Task goal:
Give back all of the data, word for word.

Top of Record excerpts

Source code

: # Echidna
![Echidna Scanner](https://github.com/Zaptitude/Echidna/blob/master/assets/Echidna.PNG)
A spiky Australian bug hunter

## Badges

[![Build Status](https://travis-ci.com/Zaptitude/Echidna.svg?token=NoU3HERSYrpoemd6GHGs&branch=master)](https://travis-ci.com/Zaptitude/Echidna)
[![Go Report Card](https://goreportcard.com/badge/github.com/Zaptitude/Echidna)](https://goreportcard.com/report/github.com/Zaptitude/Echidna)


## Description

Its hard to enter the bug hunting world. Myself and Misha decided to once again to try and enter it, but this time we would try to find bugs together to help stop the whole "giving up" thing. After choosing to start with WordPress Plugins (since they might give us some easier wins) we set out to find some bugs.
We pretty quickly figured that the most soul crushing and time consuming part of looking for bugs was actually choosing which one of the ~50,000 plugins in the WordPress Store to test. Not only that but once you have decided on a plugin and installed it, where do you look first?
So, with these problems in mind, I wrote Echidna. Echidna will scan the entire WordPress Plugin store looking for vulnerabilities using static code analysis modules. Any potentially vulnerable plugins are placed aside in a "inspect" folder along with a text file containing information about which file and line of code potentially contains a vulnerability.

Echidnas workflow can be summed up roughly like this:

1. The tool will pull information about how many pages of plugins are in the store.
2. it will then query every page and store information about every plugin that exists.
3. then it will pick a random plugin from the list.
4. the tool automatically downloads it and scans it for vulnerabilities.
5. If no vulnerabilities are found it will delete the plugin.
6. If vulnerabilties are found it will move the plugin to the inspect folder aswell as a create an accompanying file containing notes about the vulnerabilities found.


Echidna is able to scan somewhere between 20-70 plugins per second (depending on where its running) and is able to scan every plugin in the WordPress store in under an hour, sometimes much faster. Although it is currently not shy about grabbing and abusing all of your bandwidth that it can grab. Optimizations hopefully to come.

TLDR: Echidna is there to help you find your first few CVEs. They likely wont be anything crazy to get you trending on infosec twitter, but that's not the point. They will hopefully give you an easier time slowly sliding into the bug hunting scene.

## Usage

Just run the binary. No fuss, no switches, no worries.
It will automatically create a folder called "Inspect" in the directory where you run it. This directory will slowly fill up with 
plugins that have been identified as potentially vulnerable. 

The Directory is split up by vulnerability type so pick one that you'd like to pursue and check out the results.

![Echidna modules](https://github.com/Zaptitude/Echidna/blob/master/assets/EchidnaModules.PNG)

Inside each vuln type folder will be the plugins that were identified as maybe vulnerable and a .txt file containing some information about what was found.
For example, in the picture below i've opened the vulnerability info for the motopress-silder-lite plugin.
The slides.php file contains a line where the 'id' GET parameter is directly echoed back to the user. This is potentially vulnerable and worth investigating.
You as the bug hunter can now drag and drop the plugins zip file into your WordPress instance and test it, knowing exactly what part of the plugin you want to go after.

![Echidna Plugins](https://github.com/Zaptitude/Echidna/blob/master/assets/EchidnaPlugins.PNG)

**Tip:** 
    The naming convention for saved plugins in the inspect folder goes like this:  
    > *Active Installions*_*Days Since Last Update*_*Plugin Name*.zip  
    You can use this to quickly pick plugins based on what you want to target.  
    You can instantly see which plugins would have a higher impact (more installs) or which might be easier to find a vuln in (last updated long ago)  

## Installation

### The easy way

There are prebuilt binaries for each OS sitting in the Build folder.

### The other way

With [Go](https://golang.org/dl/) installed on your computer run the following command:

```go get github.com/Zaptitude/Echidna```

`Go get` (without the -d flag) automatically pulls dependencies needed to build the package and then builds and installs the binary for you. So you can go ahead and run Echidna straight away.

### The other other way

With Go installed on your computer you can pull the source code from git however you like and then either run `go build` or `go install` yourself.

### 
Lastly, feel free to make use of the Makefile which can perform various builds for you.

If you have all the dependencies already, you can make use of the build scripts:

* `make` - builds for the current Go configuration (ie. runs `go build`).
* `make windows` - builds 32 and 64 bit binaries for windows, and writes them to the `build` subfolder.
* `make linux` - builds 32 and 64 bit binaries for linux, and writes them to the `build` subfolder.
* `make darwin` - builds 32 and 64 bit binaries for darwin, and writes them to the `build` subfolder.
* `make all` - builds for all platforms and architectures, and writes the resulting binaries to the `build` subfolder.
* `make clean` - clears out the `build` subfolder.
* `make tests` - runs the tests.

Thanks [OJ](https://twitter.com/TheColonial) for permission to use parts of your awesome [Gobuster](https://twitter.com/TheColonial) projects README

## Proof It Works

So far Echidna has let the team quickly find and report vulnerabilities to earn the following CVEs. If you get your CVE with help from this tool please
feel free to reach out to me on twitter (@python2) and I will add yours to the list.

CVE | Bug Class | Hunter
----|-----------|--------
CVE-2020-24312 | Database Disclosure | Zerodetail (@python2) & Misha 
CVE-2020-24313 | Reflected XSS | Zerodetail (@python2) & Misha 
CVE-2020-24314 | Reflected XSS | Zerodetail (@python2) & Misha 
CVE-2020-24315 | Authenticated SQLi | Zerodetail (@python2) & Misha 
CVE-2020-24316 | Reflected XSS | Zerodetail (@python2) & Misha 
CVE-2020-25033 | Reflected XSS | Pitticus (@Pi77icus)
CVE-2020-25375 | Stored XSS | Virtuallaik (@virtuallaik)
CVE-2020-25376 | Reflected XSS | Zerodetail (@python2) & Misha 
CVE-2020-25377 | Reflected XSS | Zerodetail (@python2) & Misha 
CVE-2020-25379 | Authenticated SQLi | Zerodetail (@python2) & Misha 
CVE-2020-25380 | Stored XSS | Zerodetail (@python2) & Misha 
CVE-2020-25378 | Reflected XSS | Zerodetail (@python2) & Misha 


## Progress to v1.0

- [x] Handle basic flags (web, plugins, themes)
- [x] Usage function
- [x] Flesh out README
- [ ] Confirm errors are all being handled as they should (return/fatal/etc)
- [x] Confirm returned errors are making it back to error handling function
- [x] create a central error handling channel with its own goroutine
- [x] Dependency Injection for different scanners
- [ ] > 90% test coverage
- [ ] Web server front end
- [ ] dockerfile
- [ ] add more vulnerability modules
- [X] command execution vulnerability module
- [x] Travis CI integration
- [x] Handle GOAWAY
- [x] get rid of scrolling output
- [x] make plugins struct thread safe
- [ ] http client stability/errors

Bottom of Record excerpts

Answer for the task:
Source code

: # Echidna
![Echidna Scanner](https://github.com/Zaptitude/Echidna/blob/master/assets/Echidna.PNG)
A spiky Australian bug hunter

## Badges

[![Build Status](https://travis-ci.com/Zaptitude/Echidna.svg?token=NoU3HERSYrpoemd6GHGs&branch=master)](https://travis-ci.com/Zaptitude/Echidna)
[![Go Report Card](https://goreportcard.com/badge/github.com/Zaptitude/Echidna)](https://goreportcard.com/report/github.com/Zaptitude/Echidna)


## Description

Its hard to enter the bug hunting world. Myself and Misha decided to once again to try and enter it, but this time we would try to find bugs together to help stop the whole "giving up" thing. After choosing to start with WordPress Plugins (since they might give us some easier wins) we set out to find some bugs.
We pretty quickly figured that the most soul crushing and time consuming part of looking for bugs was actually choosing which one of the ~50,000 plugins in the WordPress Store to test. Not only that but once you have decided on a plugin and installed it, where do you look first?
So, with these problems in mind, I wrote Echidna. Echidna will scan the entire WordPress Plugin store looking for vulnerabilities using static code analysis modules. Any potentially vulnerable plugins are placed aside in a "inspect" folder along with a text file containing information about which file and line of code potentially contains a vulnerability.

Echidnas workflow can be summed up roughly like this:

1. The tool will pull information about how many pages of plugins are in the store.
2. it will then query every page and store information about every plugin that exists.
3. then it will pick a random plugin from the list.
4. the tool automatically downloads it and scans it for vulnerabilities.
5. If no vulnerabilities are found it will delete the plugin.
6. If vulnerabilties are found it will move the plugin to the inspect folder aswell as a create an accompanying file containing notes about the vulnerabilities found.


Echidna is able to scan somewhere between 20-70 plugins per second (depending on where its running) and is able to scan every plugin in the WordPress store in under an hour, sometimes much faster. Although it is currently not shy about grabbing and abusing all of your bandwidth that it can grab. Optimizations hopefully to come.

TLDR: Echidna is there to help you find your first few CVEs. They likely wont be anything crazy to get you trending on infosec twitter, but that's not the point. They will hopefully give you an easier time slowly sliding into the bug hunting scene.

## Usage

Just run the binary. No fuss, no switches, no worries.
It will automatically create a folder called "Inspect" in the directory where you run it. This directory will slowly fill up with 
plugins that have been identified as potentially vulnerable. 

The Directory is split up by vulnerability type so pick one that you'd like to pursue and check out the results.

![Echidna modules](https://github.com/Zaptitude/Echidna/blob/master/assets/EchidnaModules.PNG)

Inside each vuln type folder will be the plugins that were identified as maybe vulnerable and a .txt file containing some information about what was found.
For example, in the picture below i've opened the vulnerability info for the motopress-silder-lite plugin.
The slides.php file contains a line where the 'id' GET parameter is directly echoed back to the user. This is potentially vulnerable and worth investigating.
You as the bug hunter can now drag and drop the plugins zip file into your WordPress instance and test it, knowing exactly what part of the plugin you want to go after.

![Echidna Plugins](https://github.com/Zaptitude/Echidna/blob/master/assets/EchidnaPlugins.PNG)

**Tip:** 
    The naming convention for saved plugins in the inspect folder goes like this:  
    > *Active Installions*_*Days Since Last Update*_*Plugin Name*.zip  
    You can use this to quickly pick plugins based on what you want to target.  
    You can instantly see which plugins would have a higher impact (more installs) or which might be easier to find a vuln in (last updated long ago)  

## Installation

### The easy way

There are prebuilt binaries for each OS sitting in the Build folder.

### The other way

With [Go](https://golang.org/dl/) installed on your computer run the following command:

```go get github.com/Zaptitude/Echidna```

`Go get` (without the -d flag) automatically pulls dependencies needed to build the package and then builds and installs the binary for you. So you can go ahead and run Echidna straight away.

### The other other way

With Go installed on your computer you can pull the source code from git however you like and then either run `go build` or `go install` yourself.

### 
Lastly, feel free to make use of the Makefile which can perform various builds for you.

If you have all the dependencies already, you can make use of the build scripts:

* `make` - builds for the current Go configuration (ie. runs `go build`).
* `make windows` - builds 32 and 64 bit binaries for windows, and writes them to the `build` subfolder.
* `make linux` - builds 32 and 64 bit binaries for linux, and writes them to the `build` subfolder.
* `make darwin` - builds 32 and 64 bit binaries for darwin, and writes them to the `build` subfolder.
* `make all` - builds for all platforms and architectures, and writes the resulting binaries to the `build` subfolder.
* `make clean` - clears out the `build` subfolder.
* `make tests` - runs the tests.

Thanks [OJ](https://twitter.com/TheColonial) for permission to use parts of your awesome [Gobuster](https://twitter.com/TheColonial) projects README

## Proof It Works

So far Echidna has let the team quickly find and report vulnerabilities to earn the following CVEs. If you get your CVE with help from this tool please
feel free to reach out to me on twitter (@python2) and I will add yours to the list.

CVE | Bug Class | Hunter
----|-----------|--------
CVE-2020-24312 | Database Disclosure | Zerodetail (@python2) & Misha 
CVE-2020-24313 | Reflected XSS | Zerodetail (@python2) & Misha 
CVE-2020-24314 | Reflected XSS | Zerodetail (@python2) & Misha 
CVE-2020-24315 | Authenticated SQLi | Zerodetail (@python2) & Misha 
CVE-2020-24316 | Reflected XSS | Zerodetail (@python2) & Misha 
CVE-2020-25033 | Reflected XSS | Pitticus (@Pi77icus)
CVE-2020-25375 | Stored XSS | Virtuallaik (@virtuallaik)
CVE-2020-25376 | Reflected XSS | Zerodetail (@python2) & Misha 
CVE-2020-25377 | Reflected XSS | Zerodetail (@python2) & Misha 
CVE-2020-25379 | Authenticated SQLi | Zerodetail (@python2) & Misha 
CVE-2020-25380 | Stored XSS | Zerodetail (@python2) & Misha 
CVE-2020-25378 | Reflected XSS | Zerodetail (@python2) & Misha 


## Progress to v1.0

- [x] Handle basic flags (web, plugins, themes)
- [x] Usage function
- [x] Flesh out README
- [ ] Confirm errors are all being handled as they should (return/fatal/etc)
- [x] Confirm returned errors are making it back to error handling function
- [x] create a central error handling channel with its own goroutine
- [x] Dependency Injection for different scanners
- [ ] > 90% test coverage
- [ ] Web server front end
- [ ] dockerfile
- [ ] add more vulnerability modules
- [X] command execution vulnerability module
- [x] Travis CI integration
- [x] Handle GOAWAY
- [x] get rid of scrolling output
- [x] make plugins struct thread safe
- [ ] http client stability/errors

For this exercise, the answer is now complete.